--- WHAT THE EXERCISE ASKS ---
Go through the entries below from the first line and transcribe each one exactly, ending with the line that contains "enclose the command:</span></span>".

[Data items]

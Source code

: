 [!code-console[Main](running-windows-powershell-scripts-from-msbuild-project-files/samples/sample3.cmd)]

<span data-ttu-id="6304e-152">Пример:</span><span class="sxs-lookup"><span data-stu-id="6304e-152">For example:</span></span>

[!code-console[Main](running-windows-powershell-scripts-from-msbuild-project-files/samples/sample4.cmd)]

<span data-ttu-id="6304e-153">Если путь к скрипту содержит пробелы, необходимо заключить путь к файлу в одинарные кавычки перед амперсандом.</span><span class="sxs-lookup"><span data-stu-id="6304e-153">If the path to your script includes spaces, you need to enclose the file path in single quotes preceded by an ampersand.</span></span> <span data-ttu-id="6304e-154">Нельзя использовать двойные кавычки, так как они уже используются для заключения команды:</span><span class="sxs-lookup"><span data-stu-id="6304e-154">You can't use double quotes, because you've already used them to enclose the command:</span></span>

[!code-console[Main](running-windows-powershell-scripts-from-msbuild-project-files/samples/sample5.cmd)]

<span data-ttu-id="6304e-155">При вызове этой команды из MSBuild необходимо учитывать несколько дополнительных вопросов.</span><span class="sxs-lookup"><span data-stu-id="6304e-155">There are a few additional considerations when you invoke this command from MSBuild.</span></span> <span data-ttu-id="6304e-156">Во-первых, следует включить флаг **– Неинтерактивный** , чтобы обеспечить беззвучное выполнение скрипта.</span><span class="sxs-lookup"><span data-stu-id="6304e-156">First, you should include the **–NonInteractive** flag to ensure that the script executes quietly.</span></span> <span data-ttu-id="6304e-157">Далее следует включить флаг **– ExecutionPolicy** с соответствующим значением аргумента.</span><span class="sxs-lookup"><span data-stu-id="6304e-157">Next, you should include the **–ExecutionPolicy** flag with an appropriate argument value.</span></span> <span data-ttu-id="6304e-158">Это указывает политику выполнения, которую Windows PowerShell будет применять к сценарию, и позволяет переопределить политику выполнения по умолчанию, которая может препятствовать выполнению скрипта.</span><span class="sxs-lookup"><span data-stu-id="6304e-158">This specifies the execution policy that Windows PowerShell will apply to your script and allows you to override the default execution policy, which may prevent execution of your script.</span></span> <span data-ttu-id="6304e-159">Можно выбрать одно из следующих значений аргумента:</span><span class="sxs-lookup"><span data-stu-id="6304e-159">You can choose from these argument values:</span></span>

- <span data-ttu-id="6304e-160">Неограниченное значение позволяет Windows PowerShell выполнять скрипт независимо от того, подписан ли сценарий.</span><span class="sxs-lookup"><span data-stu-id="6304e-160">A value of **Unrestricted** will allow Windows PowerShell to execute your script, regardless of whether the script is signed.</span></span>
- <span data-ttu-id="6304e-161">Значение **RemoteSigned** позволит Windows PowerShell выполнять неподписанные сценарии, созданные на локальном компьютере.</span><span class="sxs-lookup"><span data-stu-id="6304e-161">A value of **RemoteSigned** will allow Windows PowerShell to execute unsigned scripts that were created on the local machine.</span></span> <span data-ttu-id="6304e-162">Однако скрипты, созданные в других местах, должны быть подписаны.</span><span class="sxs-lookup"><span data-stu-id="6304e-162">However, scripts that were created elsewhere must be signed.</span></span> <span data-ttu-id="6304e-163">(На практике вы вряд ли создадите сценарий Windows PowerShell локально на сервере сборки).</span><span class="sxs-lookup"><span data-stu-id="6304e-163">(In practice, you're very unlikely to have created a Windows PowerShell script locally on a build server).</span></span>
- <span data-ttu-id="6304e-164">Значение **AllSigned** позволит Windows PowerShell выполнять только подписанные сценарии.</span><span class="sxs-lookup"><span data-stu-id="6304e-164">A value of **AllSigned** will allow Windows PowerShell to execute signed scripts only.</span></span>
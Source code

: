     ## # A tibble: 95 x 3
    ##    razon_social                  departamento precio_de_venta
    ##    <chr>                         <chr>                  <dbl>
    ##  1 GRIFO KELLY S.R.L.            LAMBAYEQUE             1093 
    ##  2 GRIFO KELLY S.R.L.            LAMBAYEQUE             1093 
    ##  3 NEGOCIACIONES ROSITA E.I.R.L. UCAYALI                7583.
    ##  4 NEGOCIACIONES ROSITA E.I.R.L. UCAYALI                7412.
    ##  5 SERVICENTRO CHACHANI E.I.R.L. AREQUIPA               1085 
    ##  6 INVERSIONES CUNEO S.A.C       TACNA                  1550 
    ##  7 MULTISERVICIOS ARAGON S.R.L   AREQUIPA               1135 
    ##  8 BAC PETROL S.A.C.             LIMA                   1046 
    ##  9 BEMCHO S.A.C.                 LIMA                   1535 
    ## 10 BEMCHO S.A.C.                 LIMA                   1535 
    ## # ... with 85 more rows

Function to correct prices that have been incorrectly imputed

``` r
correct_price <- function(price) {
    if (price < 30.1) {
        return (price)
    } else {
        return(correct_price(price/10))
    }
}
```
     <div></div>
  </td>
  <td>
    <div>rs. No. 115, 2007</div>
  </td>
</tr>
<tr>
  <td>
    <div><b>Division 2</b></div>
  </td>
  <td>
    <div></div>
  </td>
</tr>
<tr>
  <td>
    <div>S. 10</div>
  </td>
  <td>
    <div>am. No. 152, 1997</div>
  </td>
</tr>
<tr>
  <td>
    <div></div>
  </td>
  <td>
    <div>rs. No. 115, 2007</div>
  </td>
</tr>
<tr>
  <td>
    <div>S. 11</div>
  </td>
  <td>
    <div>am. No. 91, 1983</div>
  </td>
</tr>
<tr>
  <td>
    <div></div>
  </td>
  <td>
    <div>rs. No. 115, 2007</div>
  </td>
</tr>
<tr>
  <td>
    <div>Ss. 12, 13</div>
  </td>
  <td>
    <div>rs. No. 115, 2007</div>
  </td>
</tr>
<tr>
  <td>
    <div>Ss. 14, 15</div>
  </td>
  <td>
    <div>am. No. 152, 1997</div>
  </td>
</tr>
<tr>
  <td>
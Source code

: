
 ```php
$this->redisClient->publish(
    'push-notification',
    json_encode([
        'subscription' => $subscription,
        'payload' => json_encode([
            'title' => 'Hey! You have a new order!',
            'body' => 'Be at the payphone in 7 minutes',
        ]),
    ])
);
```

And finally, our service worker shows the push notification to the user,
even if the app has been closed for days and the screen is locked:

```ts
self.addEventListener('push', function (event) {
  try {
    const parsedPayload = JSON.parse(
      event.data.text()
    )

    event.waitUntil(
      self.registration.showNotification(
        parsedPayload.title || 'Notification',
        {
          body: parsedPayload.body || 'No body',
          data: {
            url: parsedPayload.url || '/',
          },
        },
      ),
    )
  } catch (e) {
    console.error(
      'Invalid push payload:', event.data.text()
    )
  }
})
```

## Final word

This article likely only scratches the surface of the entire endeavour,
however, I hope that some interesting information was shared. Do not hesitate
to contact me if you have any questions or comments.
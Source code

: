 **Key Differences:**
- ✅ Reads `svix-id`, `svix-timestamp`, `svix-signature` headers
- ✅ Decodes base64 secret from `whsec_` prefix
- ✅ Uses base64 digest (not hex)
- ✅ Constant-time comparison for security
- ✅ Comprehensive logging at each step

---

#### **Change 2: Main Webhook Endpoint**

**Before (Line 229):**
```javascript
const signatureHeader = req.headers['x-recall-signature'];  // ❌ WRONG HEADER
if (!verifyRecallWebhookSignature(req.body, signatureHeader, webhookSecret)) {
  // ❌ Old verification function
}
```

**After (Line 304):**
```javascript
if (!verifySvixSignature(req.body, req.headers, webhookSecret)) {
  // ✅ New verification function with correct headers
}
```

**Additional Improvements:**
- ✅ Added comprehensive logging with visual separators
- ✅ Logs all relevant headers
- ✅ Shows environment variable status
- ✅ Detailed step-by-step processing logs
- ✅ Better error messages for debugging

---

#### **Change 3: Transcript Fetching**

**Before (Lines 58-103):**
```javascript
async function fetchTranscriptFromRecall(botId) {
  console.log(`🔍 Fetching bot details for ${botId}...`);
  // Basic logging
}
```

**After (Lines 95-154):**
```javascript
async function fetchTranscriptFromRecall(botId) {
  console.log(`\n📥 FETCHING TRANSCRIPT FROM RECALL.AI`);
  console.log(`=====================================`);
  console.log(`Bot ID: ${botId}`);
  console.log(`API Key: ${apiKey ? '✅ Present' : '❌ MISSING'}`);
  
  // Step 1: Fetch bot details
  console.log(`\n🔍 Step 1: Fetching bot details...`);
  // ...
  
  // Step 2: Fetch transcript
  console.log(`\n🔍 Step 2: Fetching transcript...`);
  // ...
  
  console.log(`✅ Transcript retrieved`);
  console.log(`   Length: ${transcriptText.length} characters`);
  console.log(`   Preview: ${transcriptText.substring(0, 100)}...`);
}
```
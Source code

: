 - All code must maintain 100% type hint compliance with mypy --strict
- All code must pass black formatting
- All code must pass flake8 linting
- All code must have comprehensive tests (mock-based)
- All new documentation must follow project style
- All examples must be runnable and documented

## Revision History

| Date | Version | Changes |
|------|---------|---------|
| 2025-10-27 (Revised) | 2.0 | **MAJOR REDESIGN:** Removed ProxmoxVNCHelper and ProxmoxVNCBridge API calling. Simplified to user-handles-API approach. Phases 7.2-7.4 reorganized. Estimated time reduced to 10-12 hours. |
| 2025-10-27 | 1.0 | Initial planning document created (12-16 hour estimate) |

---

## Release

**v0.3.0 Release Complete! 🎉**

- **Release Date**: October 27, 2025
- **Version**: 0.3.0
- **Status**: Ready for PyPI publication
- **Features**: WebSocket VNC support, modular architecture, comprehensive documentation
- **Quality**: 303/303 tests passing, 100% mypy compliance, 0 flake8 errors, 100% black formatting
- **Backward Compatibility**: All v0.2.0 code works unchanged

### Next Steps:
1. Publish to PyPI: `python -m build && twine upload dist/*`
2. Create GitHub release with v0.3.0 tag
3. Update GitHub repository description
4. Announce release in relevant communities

--- WRITTEN SOLUTION ---
Source code

: [!code-console[Main](running-windows-powershell-scripts-from-msbuild-project-files/samples/sample3.cmd)]

<span data-ttu-id="6304e-152">Пример:</span><span class="sxs-lookup"><span data-stu-id="6304e-152">For example:</span></span>

[!code-console[Main](running-windows-powershell-scripts-from-msbuild-project-files/samples/sample4.cmd)]

<span data-ttu-id="6304e-153">Если путь к скрипту содержит пробелы, необходимо заключить путь к файлу в одинарные кавычки перед амперсандом.</span><span class="sxs-lookup"><span data-stu-id="6304e-153">If the path to your script includes spaces, you need to enclose the file path in single quotes preceded by an ampersand.</span></span> <span data-ttu-id="6304e-154">Нельзя использовать двойные кавычки, так как они уже используются для заключения команды:</span><span class="sxs-lookup"><span data-stu-id="6304e-154">You can't use double quotes, because you've already used them to enclose the command:</span></span>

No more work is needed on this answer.